If she asked me last week, I would have shared my opinion that I want this baby, but a trip to reddit stopped that.

I kid you not, the day before she told me, I was on r/regretfulparents. Never even knew it existed, and I was on this one post of this woman who wanted to abort her child, but then her boyfriend convinced her not to, and now she’s stuck in this mom/wife life that she never wanted. And then the next day, my girlfriend finds out she’s pregnant. She doesn’t know what she wants to do at all.
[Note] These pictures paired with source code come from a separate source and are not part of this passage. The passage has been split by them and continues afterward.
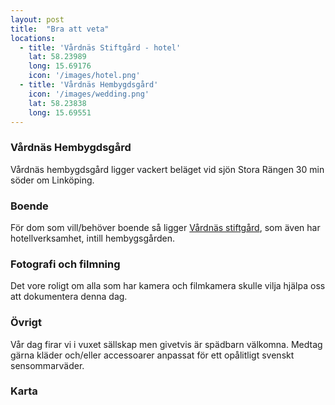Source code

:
 ```yaml
---
layout: post
title:  "Bra att veta"
locations:
  - title: 'Vårdnäs Stiftgård - hotel'
    lat: 58.23989
    long: 15.69176
    icon: '/images/hotel.png'
  - title: 'Vårdnäs Hembygdsgård'
    icon: '/images/wedding.png'
    lat: 58.23838
    long: 15.69551
---
```

### Vårdnäs Hembygdsgård
Vårdnäs hembygdsgård ligger vackert beläget vid sjön Stora Rängen 30 min söder om Linköping.

### Boende
För dom som vill/behöver boende så ligger [Vårdnäs stiftgård][hotel], som även har hotellverksamhet, intill hembygsgården.

### Fotografi och filmning
Det vore roligt om alla som har kamera och filmkamera skulle vilja hjälpa oss att dokumentera denna dag.

### Övrigt
Vår dag firar vi i vuxet sällskap men givetvis är spädbarn välkomna. Medtag gärna kläder och/eller accessoarer anpassat för ett opålitligt svenskt sensommarväder.

### Karta

[hotel]: http://www.vardnas.com/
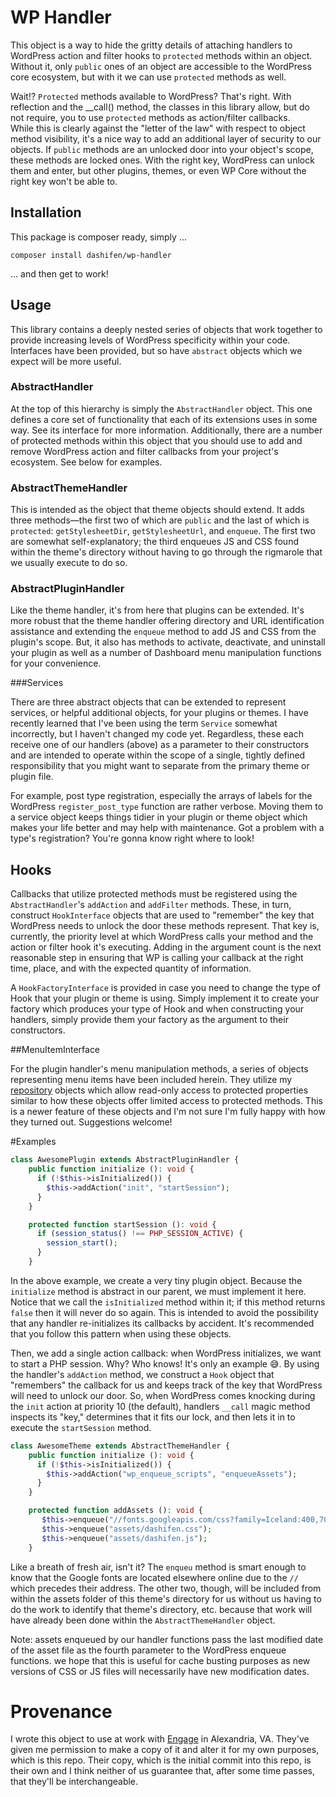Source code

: # WP Handler

This object is a way to hide the gritty details of attaching handlers to 
WordPress action and filter hooks to `protected` methods within an object.  
Without it, only `public` ones of an object are accessible to the WordPress 
core ecosystem, but with it we can use `protected` methods as well.  

Wait!? `Protected` methods available to WordPress?  That's right.  With 
reflection and the __call() method, the classes in this library allow, but 
do not require, you to use `protected` methods as action/filter callbacks.  
While this is clearly against the "letter of the law" with respect to object 
method visibility, it's a nice way to add an additional layer of security to 
our objects.  If `public` methods are an unlocked door into your object's 
scope, these methods are locked ones.  With the right key, WordPress can 
unlock them and enter, but other plugins, themes, or even WP Core without the 
right key won't be able to. 

## Installation

This package is composer ready, simply ...

```shell script
composer install dashifen/wp-handler
```

... and then get to work!


## Usage

This library contains a deeply nested series of objects that work together
to provide increasing levels of WordPress specificity within your code.  
Interfaces have been provided, but so have `abstract` objects which we expect
will be more useful.

### AbstractHandler

At the top of this hierarchy is simply the `AbstractHandler` object.  This 
one defines a core set of functionality that each of its extensions uses in 
some way.  See its interface for more information.  Additionally, there are
a number of protected methods within this object that you should use to add
and remove WordPress action and filter callbacks from your project's 
ecosystem.  See below for examples.

### AbstractThemeHandler

This is intended as the object that theme objects should extend.  It adds three
methods—the first two of which are `public` and the last of which is 
`protected`:  `getStylesheetDir`, `getStylesheetUrl`, and `enqueue`.  The
first two are somewhat self-explanatory; the third enqueues JS and CSS found
within the theme's directory without having to go through the rigmarole that
we usually execute to do so.

### AbstractPluginHandler

Like the theme handler, it's from here that plugins can be extended.  It's 
more robust that the theme handler offering directory and URL identification
assistance and extending the `enqueue` method to add JS and CSS from the 
plugin's scope.  But, it also has methods to activate, deactivate, and 
uninstall your plugin as well as a number of Dashboard menu manipulation 
functions for your convenience.

###Services

There are three abstract objects that can be extended to represent services,
or helpful additional objects, for your plugins or themes.  I have recently 
learned that I've been using the term `Service` somewhat incorrectly, but I 
haven't changed my code yet.  Regardless, these each receive one of our 
handlers (above) as a parameter to their constructors and are intended to 
operate within the scope of a single, tightly defined responsibility that 
you might want to separate from the primary theme or plugin file.  

For example, post type registration, especially the arrays of labels for the 
WordPress `register_post_type` function are rather verbose.  Moving them to a 
service object keeps things tidier in your plugin or theme object which makes
your life better and may help with maintenance.  Got a problem with a type's
registration?  You're gonna know right where to look!

## Hooks

Callbacks that utilize protected methods must be registered using the 
`AbstractHandler`'s `addAction` and `addFilter` methods.  These, in turn, 
construct `HookInterface` objects that are used to "remember" the key that 
WordPress needs to unlock the door these methods represent.  That key is,
currently, the priority level at which WordPress calls your method and the 
action or filter hook it's executing.  Adding in the argument count is the
next reasonable step in ensuring that WP is calling your callback at the 
right time, place, and with the expected quantity of information.

A `HookFactoryInterface` is provided in case you need to change the type of
Hook that your plugin or theme is using.  Simply implement it to create your
factory which produces your type of Hook and when constructing your handlers,
simply provide them your factory as the argument to their constructors. 

##MenuItemInterface

For the plugin handler's menu manipulation methods, a series of objects 
representing menu items have been included herein.  They utilize my 
[repository](https://github.com/dashifen/repository) objects which allow
read-only access to protected properties similar to how these objects offer
limited access to protected methods.  This is a newer feature of these objects
and I'm not sure I'm fully happy with how they turned out.  Suggestions 
welcome!

#Examples

```php
class AwesomePlugin extends AbstractPluginHandler {
    public function initialize (): void {
      if (!$this->isInitialized()) {
        $this->addAction("init", "startSession");
      }
    }

    protected function startSession (): void {
      if (session_status() !== PHP_SESSION_ACTIVE) {
        session_start();
      } 
    }
```

In the above example, we create a very tiny plugin object.  Because the 
`initialize` method is abstract in our parent, we must implement it here.  
Notice that we call the `isInitialized` method within it; if this method
returns `false` then it will never do so again.  This is intended to avoid 
the possibility that any handler re-initializes its callbacks by accident.
It's recommended that you follow this pattern when using these objects.

Then, we add a single action callback:  when WordPress initializes, we want
to start a PHP session.  Why?  Who knows!  It's only an example 😅.  By using
the handler's `addAction` method, we construct a `Hook` object that "remembers"
the callback for us and keeps track of the key that WordPress will need to 
unlock our door.  So, when WordPress comes knocking during the `init` action 
at priority 10 (the default), handlers `__call` magic method inspects its "key,"
determines that it fits our lock, and then lets it in to execute the 
`startSession` method.  

```php
class AwesomeTheme extends AbstractThemeHandler {
    public function initialize (): void {
      if (!$this->isInitialized()) {
        $this->addAction("wp_enqueue_scripts", "enqueueAssets");
      }
    }

    protected function addAssets (): void {
       $this->enqueue("//fonts.googleapis.com/css?family=Iceland:400,700|Droid+Sans:400,700|Droid+Serif:400italic,700italic");
       $this->enqueue("assets/dashifen.css");
       $this->enqueue("assets/dashifen.js");
    }
```

Like a breath of fresh air, isn't it?  The `enqueu` method is smart enough to
know that the Google fonts are located elsewhere online due to the `//` which
precedes their address.  The other two, though, will be included from within 
the assets folder of this theme's directory for us without us having to do the
work to identify that theme's directory, etc. because that work will have 
already been done within the `AbstractThemeHandler` object.

Note: assets enqueued by our handler functions pass the last modified date of
the asset file as the fourth parameter to the WordPress enqueue functions.  we
hope that this is useful for cache busting purposes as new versions of CSS or 
JS files will necessarily have new modification dates.  

# Provenance
I wrote this object to use at work with [Engage](https://enga.ge) in 
Alexandria, VA.  They've given me permission to make a copy of it and alter 
it for my own purposes, which is this repo.  Their copy, which is the initial 
commit into this repo, is their own and I think neither of us guarantee that, 
after some time passes, that they'll be interchangeable.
Like I mentioned, I know exactly how I feel about this pregnancy on my end, but when I consider her end, I feel like telling her that I really want this baby could be the selfish thing to do. My next birthday is my 30th, I already lived and went through my 20’s. I graduated 8 years ago, I already bought my first house, and I went through your typical 20’s experience, and I’m content with that. But for my girlfriend, it’s like she’s just starting out. I don’t want her to end up resenting me but at the same time I don’t want to keep wondering what would’ve been if I spoke up.
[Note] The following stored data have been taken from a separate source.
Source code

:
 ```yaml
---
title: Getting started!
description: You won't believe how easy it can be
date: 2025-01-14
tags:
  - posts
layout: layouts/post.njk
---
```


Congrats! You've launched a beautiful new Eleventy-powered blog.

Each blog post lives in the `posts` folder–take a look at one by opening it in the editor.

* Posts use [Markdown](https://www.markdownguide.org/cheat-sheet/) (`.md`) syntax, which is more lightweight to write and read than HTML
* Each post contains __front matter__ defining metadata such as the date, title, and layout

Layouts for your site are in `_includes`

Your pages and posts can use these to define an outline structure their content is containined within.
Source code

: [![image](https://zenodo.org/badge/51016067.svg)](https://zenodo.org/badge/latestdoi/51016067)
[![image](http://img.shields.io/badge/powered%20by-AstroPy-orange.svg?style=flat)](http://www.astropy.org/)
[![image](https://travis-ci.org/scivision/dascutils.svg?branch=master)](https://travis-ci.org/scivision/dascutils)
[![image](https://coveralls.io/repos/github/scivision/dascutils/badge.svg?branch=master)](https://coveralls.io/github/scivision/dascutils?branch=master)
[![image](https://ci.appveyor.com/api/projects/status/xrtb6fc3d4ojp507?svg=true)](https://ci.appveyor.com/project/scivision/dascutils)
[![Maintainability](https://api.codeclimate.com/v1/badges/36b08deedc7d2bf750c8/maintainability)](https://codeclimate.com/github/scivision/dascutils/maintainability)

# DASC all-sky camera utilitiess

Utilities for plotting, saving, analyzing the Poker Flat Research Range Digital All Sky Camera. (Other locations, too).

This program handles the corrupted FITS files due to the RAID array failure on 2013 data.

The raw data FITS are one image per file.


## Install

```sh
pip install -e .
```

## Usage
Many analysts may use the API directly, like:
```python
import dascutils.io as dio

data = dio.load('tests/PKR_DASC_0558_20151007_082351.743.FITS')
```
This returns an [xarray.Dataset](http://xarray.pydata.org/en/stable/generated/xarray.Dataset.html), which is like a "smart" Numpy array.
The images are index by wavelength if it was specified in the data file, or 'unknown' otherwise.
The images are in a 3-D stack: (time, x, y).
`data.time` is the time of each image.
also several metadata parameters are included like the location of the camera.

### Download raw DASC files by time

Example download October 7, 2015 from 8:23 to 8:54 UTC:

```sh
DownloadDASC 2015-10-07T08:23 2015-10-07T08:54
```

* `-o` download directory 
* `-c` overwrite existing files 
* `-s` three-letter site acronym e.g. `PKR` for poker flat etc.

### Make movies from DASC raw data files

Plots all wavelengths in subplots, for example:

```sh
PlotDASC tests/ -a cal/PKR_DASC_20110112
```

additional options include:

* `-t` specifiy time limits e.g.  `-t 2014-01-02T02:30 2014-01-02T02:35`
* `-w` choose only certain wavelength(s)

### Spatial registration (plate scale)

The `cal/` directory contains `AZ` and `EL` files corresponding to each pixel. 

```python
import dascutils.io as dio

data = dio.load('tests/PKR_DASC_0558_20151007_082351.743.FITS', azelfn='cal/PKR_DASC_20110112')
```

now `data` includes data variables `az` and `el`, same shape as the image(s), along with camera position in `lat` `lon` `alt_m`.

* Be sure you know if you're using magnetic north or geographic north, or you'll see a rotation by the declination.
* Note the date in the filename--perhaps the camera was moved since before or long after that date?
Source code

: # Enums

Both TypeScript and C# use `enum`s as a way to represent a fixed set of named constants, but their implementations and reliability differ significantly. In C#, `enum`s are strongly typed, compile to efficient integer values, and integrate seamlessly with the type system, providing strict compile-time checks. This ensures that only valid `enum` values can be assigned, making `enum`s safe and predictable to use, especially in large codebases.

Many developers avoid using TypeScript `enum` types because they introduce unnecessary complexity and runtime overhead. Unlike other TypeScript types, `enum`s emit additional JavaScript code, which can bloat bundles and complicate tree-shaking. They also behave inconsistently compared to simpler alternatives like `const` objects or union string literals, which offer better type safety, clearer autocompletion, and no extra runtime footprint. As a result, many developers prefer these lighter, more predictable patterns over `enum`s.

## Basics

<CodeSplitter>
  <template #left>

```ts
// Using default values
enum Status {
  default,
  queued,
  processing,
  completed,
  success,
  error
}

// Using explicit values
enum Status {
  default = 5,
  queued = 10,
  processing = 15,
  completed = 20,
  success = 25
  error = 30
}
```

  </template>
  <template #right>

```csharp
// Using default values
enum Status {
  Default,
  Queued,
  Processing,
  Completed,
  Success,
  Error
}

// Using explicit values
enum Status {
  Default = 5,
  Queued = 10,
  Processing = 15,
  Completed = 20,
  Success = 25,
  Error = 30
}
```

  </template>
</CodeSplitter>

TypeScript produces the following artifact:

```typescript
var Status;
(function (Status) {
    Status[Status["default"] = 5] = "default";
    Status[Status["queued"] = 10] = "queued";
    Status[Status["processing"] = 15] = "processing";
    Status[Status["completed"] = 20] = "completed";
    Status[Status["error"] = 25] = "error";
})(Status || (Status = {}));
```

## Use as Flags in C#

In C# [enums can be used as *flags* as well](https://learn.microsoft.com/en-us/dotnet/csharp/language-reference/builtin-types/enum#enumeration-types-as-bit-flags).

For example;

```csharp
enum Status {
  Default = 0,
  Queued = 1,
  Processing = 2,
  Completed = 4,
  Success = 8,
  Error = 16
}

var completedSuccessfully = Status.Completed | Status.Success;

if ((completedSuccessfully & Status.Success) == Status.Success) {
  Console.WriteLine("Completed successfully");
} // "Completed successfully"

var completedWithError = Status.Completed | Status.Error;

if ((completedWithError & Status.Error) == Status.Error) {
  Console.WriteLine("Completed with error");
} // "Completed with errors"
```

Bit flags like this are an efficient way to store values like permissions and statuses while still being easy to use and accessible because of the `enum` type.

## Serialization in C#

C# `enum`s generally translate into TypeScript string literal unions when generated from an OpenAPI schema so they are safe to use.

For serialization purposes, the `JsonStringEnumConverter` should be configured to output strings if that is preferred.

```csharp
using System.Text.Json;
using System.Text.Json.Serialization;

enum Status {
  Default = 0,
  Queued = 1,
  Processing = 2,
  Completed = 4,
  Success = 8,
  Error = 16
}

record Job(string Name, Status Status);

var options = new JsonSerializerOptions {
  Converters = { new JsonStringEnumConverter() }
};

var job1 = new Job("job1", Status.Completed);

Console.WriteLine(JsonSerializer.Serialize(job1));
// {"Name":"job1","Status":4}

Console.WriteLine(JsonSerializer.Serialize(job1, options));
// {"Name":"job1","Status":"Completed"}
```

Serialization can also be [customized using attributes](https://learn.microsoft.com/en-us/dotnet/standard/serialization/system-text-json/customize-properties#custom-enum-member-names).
I’m not saying me solely saying I want to have this kid will make her have it and I’m also not saying that me lying will make her not want to have this kid, but I’d like to know what to do. At the end of the day, I want to be supportive.

48 comments
  1. >At the end of the day, I want to be supportive.

    That’s what you do.

    Just be supportive.

    >We’re in this together and we will figure it out. I just want you to be happy and what ever decision you think is best, we will go with that.
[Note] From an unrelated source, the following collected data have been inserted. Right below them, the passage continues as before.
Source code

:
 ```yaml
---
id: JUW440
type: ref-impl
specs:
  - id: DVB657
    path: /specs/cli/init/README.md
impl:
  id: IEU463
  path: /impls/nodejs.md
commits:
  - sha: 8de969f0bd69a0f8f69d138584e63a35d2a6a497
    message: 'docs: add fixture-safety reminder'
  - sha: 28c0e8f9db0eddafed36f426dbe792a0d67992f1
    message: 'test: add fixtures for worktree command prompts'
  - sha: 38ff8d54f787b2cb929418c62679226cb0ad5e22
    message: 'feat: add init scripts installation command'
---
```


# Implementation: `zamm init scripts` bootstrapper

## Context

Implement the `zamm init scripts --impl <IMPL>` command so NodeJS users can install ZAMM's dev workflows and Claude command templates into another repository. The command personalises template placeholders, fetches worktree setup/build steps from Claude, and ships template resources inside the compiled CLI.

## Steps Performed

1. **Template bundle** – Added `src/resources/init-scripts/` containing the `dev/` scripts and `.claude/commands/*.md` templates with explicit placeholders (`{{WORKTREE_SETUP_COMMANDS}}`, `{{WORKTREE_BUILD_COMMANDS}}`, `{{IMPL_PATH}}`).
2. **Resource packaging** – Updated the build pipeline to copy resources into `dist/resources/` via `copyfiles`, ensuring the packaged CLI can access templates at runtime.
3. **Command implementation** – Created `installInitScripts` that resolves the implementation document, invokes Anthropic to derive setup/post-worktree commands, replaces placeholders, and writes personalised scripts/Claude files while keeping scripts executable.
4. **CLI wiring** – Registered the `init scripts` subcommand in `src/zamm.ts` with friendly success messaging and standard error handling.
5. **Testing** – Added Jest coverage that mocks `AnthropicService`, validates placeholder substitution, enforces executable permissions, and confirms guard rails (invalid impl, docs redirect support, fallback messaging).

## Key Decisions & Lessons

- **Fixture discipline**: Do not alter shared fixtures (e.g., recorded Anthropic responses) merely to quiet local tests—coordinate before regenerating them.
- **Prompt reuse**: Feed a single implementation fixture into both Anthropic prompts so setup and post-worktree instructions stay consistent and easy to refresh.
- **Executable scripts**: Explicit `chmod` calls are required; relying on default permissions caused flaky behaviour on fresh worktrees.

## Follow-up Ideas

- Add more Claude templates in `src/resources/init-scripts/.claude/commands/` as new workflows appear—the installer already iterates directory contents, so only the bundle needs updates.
    Don’t try to influence her, just let her come to grips with things and decide for herself what she’d like to do.

    Because really, whenever a child is brought into the world, it should be a mutual welcomed thing by both sides… Unfortunately, you welcome it, and she seems to be freaking out by it.

    And if she only does it because you want it, well, you can run into this:

    >Read this one post of this woman who wanted to abort her child, but then her boyfriend convinced her not to, and now she’s stuck in this mom/wife life that she never wanted.

    So, curve her freak-out, let her make an uninfluenced decision, and whatever side of the fence that lands on, you go with.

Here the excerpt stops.